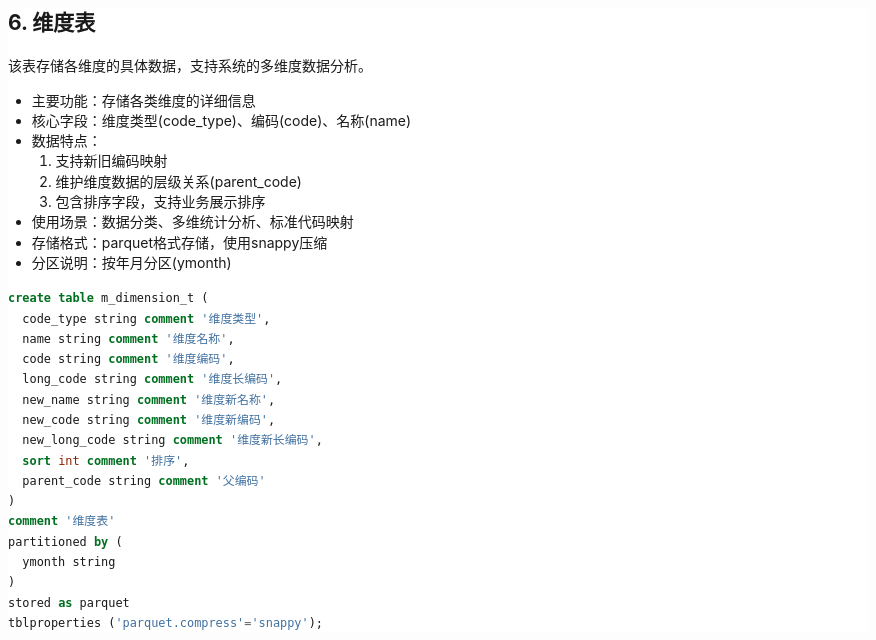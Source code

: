 ## 6. 维度表
该表存储各维度的具体数据，支持系统的多维度数据分析。
- 主要功能：存储各类维度的详细信息
- 核心字段：维度类型(code_type)、编码(code)、名称(name)
- 数据特点：
  1. 支持新旧编码映射
  2. 维护维度数据的层级关系(parent_code)
  3. 包含排序字段，支持业务展示排序
- 使用场景：数据分类、多维统计分析、标准代码映射
- 存储格式：parquet格式存储，使用snappy压缩
- 分区说明：按年月分区(ymonth)

```sql
create table m_dimension_t (
  code_type string comment '维度类型',
  name string comment '维度名称', 
  code string comment '维度编码',
  long_code string comment '维度长编码',
  new_name string comment '维度新名称',
  new_code string comment '维度新编码',
  new_long_code string comment '维度新长编码',
  sort int comment '排序',
  parent_code string comment '父编码'
)
comment '维度表'
partitioned by (
  ymonth string
)
stored as parquet
tblproperties ('parquet.compress'='snappy');
```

***

What is being asked
Would you please copy all lines in the data that contain the word "string"?

Result of this exercise
  code_type string comment '维度类型',
  name string comment '维度名称', 
  code string comment '维度编码',
  long_code string comment '维度长编码',
  new_name string comment '维度新名称',
  new_code string comment '维度新编码',
  new_long_code string comment '维度新长编码',
  parent_code string comment '父编码'
  ymonth string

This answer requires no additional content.